# Help Needed on cerwin vega 124 specs



## soundlevel

Hello, does anyone know the specs and enclosure recommendations for a 12" cerwin-vega model vega124 v-flex 2001 made in usa model, Thank you


----------



## Critical Audio

Get ready for the heart-stopping sound of Vega Series Subwoofers. The V-Flex Suspension on the VEGA 124 12" sub allows extra long throw for high output and deep bass extension. High efficiency means more sound for every watt of power you throw at it. The inter-locked Kevlar and hardwood pulp particles that make up the cone make quick response and natural sounding bass a reality.
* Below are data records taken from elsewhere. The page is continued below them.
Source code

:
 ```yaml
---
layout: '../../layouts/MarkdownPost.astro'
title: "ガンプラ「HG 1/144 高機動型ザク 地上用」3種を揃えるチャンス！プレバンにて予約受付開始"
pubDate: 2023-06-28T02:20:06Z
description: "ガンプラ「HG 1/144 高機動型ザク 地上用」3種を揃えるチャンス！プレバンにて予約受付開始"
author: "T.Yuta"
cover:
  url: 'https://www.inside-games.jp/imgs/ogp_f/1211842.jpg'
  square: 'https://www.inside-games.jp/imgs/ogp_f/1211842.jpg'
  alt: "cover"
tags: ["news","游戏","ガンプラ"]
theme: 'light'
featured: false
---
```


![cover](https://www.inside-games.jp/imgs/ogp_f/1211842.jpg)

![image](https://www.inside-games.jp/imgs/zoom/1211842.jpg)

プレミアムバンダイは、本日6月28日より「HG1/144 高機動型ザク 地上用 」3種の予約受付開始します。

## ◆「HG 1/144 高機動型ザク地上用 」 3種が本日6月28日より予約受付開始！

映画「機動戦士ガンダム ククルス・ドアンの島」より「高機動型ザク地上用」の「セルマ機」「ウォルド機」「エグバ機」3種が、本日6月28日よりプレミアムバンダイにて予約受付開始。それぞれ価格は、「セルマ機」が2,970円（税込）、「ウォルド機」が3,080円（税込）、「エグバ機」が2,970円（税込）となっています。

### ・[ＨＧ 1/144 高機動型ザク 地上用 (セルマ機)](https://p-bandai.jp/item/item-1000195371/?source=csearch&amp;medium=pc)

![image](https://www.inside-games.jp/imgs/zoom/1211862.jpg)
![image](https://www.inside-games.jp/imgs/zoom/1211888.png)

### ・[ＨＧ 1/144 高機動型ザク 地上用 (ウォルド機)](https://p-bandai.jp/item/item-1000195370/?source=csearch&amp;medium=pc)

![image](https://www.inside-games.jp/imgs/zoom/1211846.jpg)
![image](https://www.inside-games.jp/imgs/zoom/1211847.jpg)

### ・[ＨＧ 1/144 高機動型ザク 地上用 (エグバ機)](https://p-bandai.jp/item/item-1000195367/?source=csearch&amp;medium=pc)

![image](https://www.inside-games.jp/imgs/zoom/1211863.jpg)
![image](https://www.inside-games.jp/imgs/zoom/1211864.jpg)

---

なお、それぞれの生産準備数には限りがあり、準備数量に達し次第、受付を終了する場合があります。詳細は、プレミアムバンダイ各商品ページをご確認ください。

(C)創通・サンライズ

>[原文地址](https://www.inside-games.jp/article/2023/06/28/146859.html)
For use in a ported box.
Power Handling: 800W Peak / 400W RMS

Frequency Response: 20-500Hz

Sensitivity: 94dB

Top Mount Depth: 5-5/8"

Voice Coil: 3" hand wound

Ported Box Volume: 2.0 cubic ft.

V-Flex double bump suspensions for maximum cone excursion and minimal lateral movement.

Kev-Lite Cone made of light, yet incredibly durable Kevlar and hardwood pulp particles for high power handling and efficiencty.

Strontium Ferrite Magnet

1-year manufacturer's warranty

Cerwin-Vega Vega 124 12" Sonic Electronix


----------



## soundlevel

Thank you very much for your help


----------